Startups can burn through a lot of cash quickly, and often use up much of their initial investment capital to develop their products ready for sale. They finish that process with inadequate cash for proper marketing and advertising.

Many startups don't realize that they can recover about half of the SR&ED costs already incurred. Some are intimidated by the "academic" rules used by Canada Customs and Revenue Agency (CRA) to determine eligibility, or overwhelmed by the additional paperwork involved. Others are fearful of disclosing trade secrets that may jeopardize their competitiveness or planned patent applications.

In aggregate, the tax credits amount to 10 times the corporate research funded by the National Research Council. Surprisingly, one quarter of Canada's technology companies do not take advantage of the financial benefits of the SR&ED investment tax credits.

Use the Scientific Research and Experimental Development (SR&ED) program to expand your research and development budget, or to top up your advertising & marketing budget for the next phase of your business growth.

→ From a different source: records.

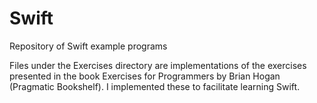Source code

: # Swift
Repository of Swift example programs

Files under the Exercises directory are implementations of the exercises presented in the book Exercises for Programmers by Brian Hogan (Pragmatic Bookshelf).  I implemented these to facilitate learning Swift. 
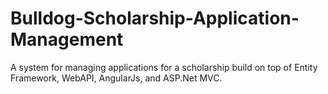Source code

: Bulldog-Scholarship-Application-Management
==========================================

A system for managing applications for a scholarship build on top of Entity Framework, WebAPI, AngularJs, and ASP.Net MVC. 
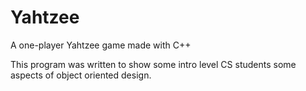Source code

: # Yahtzee
A one-player Yahtzee game made with C++

This program was written to show some intro level CS students some aspects of object oriented design.
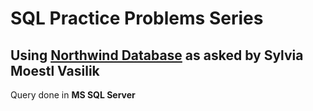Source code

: # SQL Practice Problems Series  
## Using [Northwind Database](https://github.com/Microsoft/sql-server-samples/tree/master/samples/databases/northwind-pubs) as asked by Sylvia Moestl Vasilik
Query done in **MS SQL Server**  
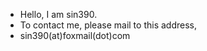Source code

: - Hello, I am sin390. 
- To contact me, please mail to this address,
- sin390\(at\)foxmail\(dot\)com

<!---
sin390/sin390 is a ✨ special ✨ repository because its `README.md` (this file) appears on your GitHub profile.
You can click the Preview link to take a look at your changes.
--->
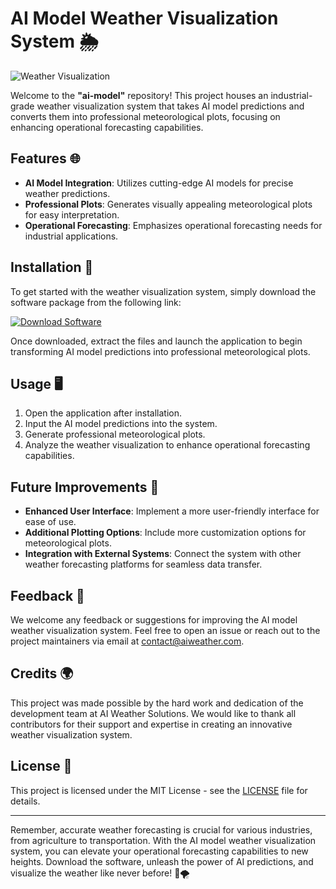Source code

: # AI Model Weather Visualization System 🌦️

![Weather Visualization](https://image.shutterstock.com/image-photo/weather-forecast-concept-meteorology-technology-600w-1738811131.jpg)

Welcome to the **"ai-model"** repository! This project houses an industrial-grade weather visualization system that takes AI model predictions and converts them into professional meteorological plots, focusing on enhancing operational forecasting capabilities.

## Features 🌐
- **AI Model Integration**: Utilizes cutting-edge AI models for precise weather predictions.
- **Professional Plots**: Generates visually appealing meteorological plots for easy interpretation.
- **Operational Forecasting**: Emphasizes operational forecasting needs for industrial applications.

## Installation 🚀
To get started with the weather visualization system, simply download the software package from the following link:

[![Download Software](https://img.shields.io/badge/Download-Software-blue)](https://github.com/rokytd/files/raw/refs/heads/master/Software.zip)

Once downloaded, extract the files and launch the application to begin transforming AI model predictions into professional meteorological plots.

## Usage 🖥️
1. Open the application after installation.
2. Input the AI model predictions into the system.
3. Generate professional meteorological plots.
4. Analyze the weather visualization to enhance operational forecasting capabilities.

## Future Improvements 🌟
- **Enhanced User Interface**: Implement a more user-friendly interface for ease of use.
- **Additional Plotting Options**: Include more customization options for meteorological plots.
- **Integration with External Systems**: Connect the system with other weather forecasting platforms for seamless data transfer.

## Feedback 📧
We welcome any feedback or suggestions for improving the AI model weather visualization system. Feel free to open an issue or reach out to the project maintainers via email at [contact@aiweather.com](mailto:contact@aiweather.com).

## Credits 🌍
This project was made possible by the hard work and dedication of the development team at AI Weather Solutions. We would like to thank all contributors for their support and expertise in creating an innovative weather visualization system.

## License 📜
This project is licensed under the MIT License - see the [LICENSE](LICENSE) file for details.

---

Remember, accurate weather forecasting is crucial for various industries, from agriculture to transportation. With the AI model weather visualization system, you can elevate your operational forecasting capabilities to new heights. Download the software, unleash the power of AI predictions, and visualize the weather like never before! 🌈🌪️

How much is the SR&ED Tax Credit?

Canadian Controlled Private Corporations ("CCPCs") recover a significant portion of their research and development costs from the federal government:

  • up to 56% of employee salaries
  • up to 35% of contractor invoices
  • up to 35% of materials
  • up to 35% of capital expenditures

In addition, Alberta corporations can receive an extra 10% tax credit refund on top of their federal SR&ED claim.

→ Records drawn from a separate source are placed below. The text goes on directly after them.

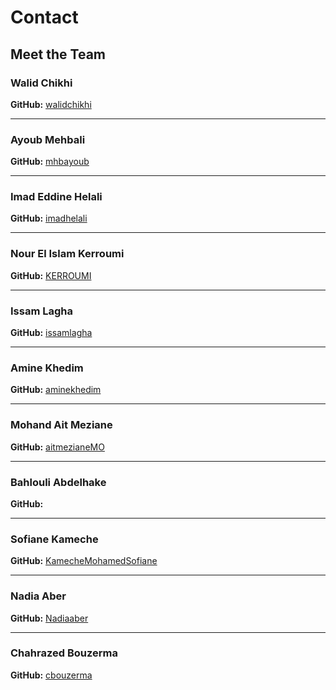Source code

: # Contact

## Meet the Team

### Walid Chikhi
**GitHub:** [walidchikhi](https://github.com/walidchikhi)

---

### Ayoub Mehbali
**GitHub:** [mhbayoub](https://github.com/mhbayoub)

---

### Imad Eddine Helali
**GitHub:** [imadhelali](https://github.com/imadhelali)

---

### Nour El Islam Kerroumi
**GitHub:** [KERROUMI](https://github.com/KERROUMI)

---

### Issam Lagha
**GitHub:** [issamlagha](https://github.com/issamlagha)

---

### Amine Khedim
**GitHub:** [aminekhedim](https://github.com/aminekhedim)

---

### Mohand Ait Meziane
**GitHub:** [aitmezianeMO](https://github.com/aitmezianeMO)

---

### Bahlouli Abdelhake
**GitHub:** []()

---

### Sofiane Kameche
**GitHub:** [KamecheMohamedSofiane](https://github.com/KamecheMohamedSofiane)

---

### Nadia Aber
**GitHub:** [Nadiaaber](https://github.com/Nadiaaber)

---

### Chahrazed Bouzerma
**GitHub:** [cbouzerma](https://github.com/cbouzerma)

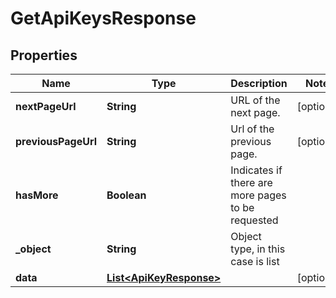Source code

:

# GetApiKeysResponse

## Properties

Name | Type | Description | Notes
------------ | ------------- | ------------- | -------------
**nextPageUrl** | **String** | URL of the next page. |  [optional]
**previousPageUrl** | **String** | Url of the previous page. |  [optional]
**hasMore** | **Boolean** | Indicates if there are more pages to be requested | 
**_object** | **String** | Object type, in this case is list | 
**data** | [**List&lt;ApiKeyResponse&gt;**](ApiKeyResponse.md) |  |  [optional]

When is the SR&ED Filing Deadline?

R&D Tax Credit Claims must be submitted within an 18-month window after each fiscal period. For example, if your company's fiscal year ends on June 30, 2009, then December 31, 2010 is your deadline for filing your 2009 SR&ED claim. New claimants may be able to file two SR&ED claims, including for the prior year. Not only is it a more efficient process, but you can receive a government cheque for both fiscal periods at the same time!

How fast can you receive your Tax Credits?

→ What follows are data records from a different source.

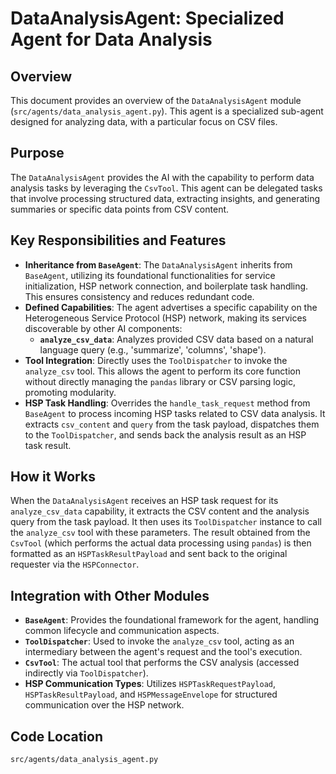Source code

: # DataAnalysisAgent: Specialized Agent for Data Analysis

## Overview

This document provides an overview of the `DataAnalysisAgent` module (`src/agents/data_analysis_agent.py`). This agent is a specialized sub-agent designed for analyzing data, with a particular focus on CSV files.

## Purpose

The `DataAnalysisAgent` provides the AI with the capability to perform data analysis tasks by leveraging the `CsvTool`. This agent can be delegated tasks that involve processing structured data, extracting insights, and generating summaries or specific data points from CSV content.

## Key Responsibilities and Features

*   **Inheritance from `BaseAgent`**: The `DataAnalysisAgent` inherits from `BaseAgent`, utilizing its foundational functionalities for service initialization, HSP network connection, and boilerplate task handling. This ensures consistency and reduces redundant code.
*   **Defined Capabilities**: The agent advertises a specific capability on the Heterogeneous Service Protocol (HSP) network, making its services discoverable by other AI components:
    *   **`analyze_csv_data`**: Analyzes provided CSV data based on a natural language query (e.g., 'summarize', 'columns', 'shape').
*   **Tool Integration**: Directly uses the `ToolDispatcher` to invoke the `analyze_csv` tool. This allows the agent to perform its core function without directly managing the `pandas` library or CSV parsing logic, promoting modularity.
*   **HSP Task Handling**: Overrides the `handle_task_request` method from `BaseAgent` to process incoming HSP tasks related to CSV data analysis. It extracts `csv_content` and `query` from the task payload, dispatches them to the `ToolDispatcher`, and sends back the analysis result as an HSP task result.

## How it Works

When the `DataAnalysisAgent` receives an HSP task request for its `analyze_csv_data` capability, it extracts the CSV content and the analysis query from the task payload. It then uses its `ToolDispatcher` instance to call the `analyze_csv` tool with these parameters. The result obtained from the `CsvTool` (which performs the actual data processing using `pandas`) is then formatted as an `HSPTaskResultPayload` and sent back to the original requester via the `HSPConnector`.

## Integration with Other Modules

*   **`BaseAgent`**: Provides the foundational framework for the agent, handling common lifecycle and communication aspects.
*   **`ToolDispatcher`**: Used to invoke the `analyze_csv` tool, acting as an intermediary between the agent's request and the tool's execution.
*   **`CsvTool`**: The actual tool that performs the CSV analysis (accessed indirectly via `ToolDispatcher`).
*   **HSP Communication Types**: Utilizes `HSPTaskRequestPayload`, `HSPTaskResultPayload`, and `HSPMessageEnvelope` for structured communication over the HSP network.

## Code Location

`src/agents/data_analysis_agent.py`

Mobile Application development is one type of Research & Development CCPCs typically receive their cheques in 3-4 months when the T2 Corporate Income Tax returns are filed simultaneously. If the T2 and SR&ED Tax Credit claims are filed separately, the SR&ED tax credit cheque typically takes 6-8 months.

Public companies and foreign-controlled companies qualify for only one-half the SR&ED Tax Credit that CCPCs qualify for, and the tax credit is only deductible from taxes otherwise owing, though you may carry this forward or back to taxes already paid in prior years. If a CCPC goes public, it should file for a "stub" fiscal period, which ends the day before going public, to maximize its SR&ED refundable tax credit.

In the case of both CCPCs and Public and foreign-controlled companies, the SR&ED Investment Tax Credit can be a significant improvement in cash flow that can be used to fund more R&D or a company's marketing and advertising expenditures.